Instructions for the task →
Leaving out the images, reproduce every line of the data that follows exactly.

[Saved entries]
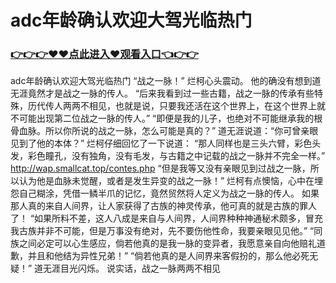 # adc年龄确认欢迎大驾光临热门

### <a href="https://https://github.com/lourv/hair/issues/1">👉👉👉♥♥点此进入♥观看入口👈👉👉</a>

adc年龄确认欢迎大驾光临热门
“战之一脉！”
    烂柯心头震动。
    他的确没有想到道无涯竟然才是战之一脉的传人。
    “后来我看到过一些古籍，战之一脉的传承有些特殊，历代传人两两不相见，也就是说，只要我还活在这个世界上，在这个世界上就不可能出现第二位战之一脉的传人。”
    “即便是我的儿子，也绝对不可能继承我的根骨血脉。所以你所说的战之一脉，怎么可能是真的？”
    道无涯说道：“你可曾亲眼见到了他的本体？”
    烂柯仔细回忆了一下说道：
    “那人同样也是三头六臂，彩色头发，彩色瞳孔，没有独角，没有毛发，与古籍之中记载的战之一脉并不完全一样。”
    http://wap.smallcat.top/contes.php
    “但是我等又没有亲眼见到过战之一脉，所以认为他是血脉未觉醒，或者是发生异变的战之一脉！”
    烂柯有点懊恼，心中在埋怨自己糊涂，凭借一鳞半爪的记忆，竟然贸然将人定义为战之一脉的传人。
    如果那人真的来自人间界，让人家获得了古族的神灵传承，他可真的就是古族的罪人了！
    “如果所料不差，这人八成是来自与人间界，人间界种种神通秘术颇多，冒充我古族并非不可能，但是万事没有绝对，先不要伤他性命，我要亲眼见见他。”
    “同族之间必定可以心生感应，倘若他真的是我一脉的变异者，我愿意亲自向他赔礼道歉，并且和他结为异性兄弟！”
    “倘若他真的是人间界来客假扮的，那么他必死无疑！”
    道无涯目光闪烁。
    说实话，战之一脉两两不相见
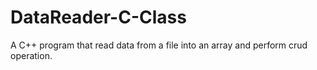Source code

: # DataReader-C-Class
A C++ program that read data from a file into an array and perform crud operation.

Exercise response →
 # adc年龄确认欢迎大驾光临热门

### <a href="https://https://github.com/lourv/hair/issues/1">👉👉👉♥♥点此进入♥观看入口👈👉👉</a>

adc年龄确认欢迎大驾光临热门
“战之一脉！”
    烂柯心头震动。
    他的确没有想到道无涯竟然才是战之一脉的传人。
    “后来我看到过一些古籍，战之一脉的传承有些特殊，历代传人两两不相见，也就是说，只要我还活在这个世界上，在这个世界上就不可能出现第二位战之一脉的传人。”
    “即便是我的儿子，也绝对不可能继承我的根骨血脉。所以你所说的战之一脉，怎么可能是真的？”
    道无涯说道：“你可曾亲眼见到了他的本体？”
    烂柯仔细回忆了一下说道：
    “那人同样也是三头六臂，彩色头发，彩色瞳孔，没有独角，没有毛发，与古籍之中记载的战之一脉并不完全一样。”
    http://wap.smallcat.top/contes.php
    “但是我等又没有亲眼见到过战之一脉，所以认为他是血脉未觉醒，或者是发生异变的战之一脉！”
    烂柯有点懊恼，心中在埋怨自己糊涂，凭借一鳞半爪的记忆，竟然贸然将人定义为战之一脉的传人。
    如果那人真的来自人间界，让人家获得了古族的神灵传承，他可真的就是古族的罪人了！
    “如果所料不差，这人八成是来自与人间界，人间界种种神通秘术颇多，冒充我古族并非不可能，但是万事没有绝对，先不要伤他性命，我要亲眼见见他。”
    “同族之间必定可以心生感应，倘若他真的是我一脉的变异者，我愿意亲自向他赔礼道歉，并且和他结为异性兄弟！”
    “倘若他真的是人间界来客假扮的，那么他必死无疑！”
    道无涯目光闪烁。
    说实话，战之一脉两两不相见
Source code

: # DataReader-C-Class
A C++ program that read data from a file into an array and perform crud operation.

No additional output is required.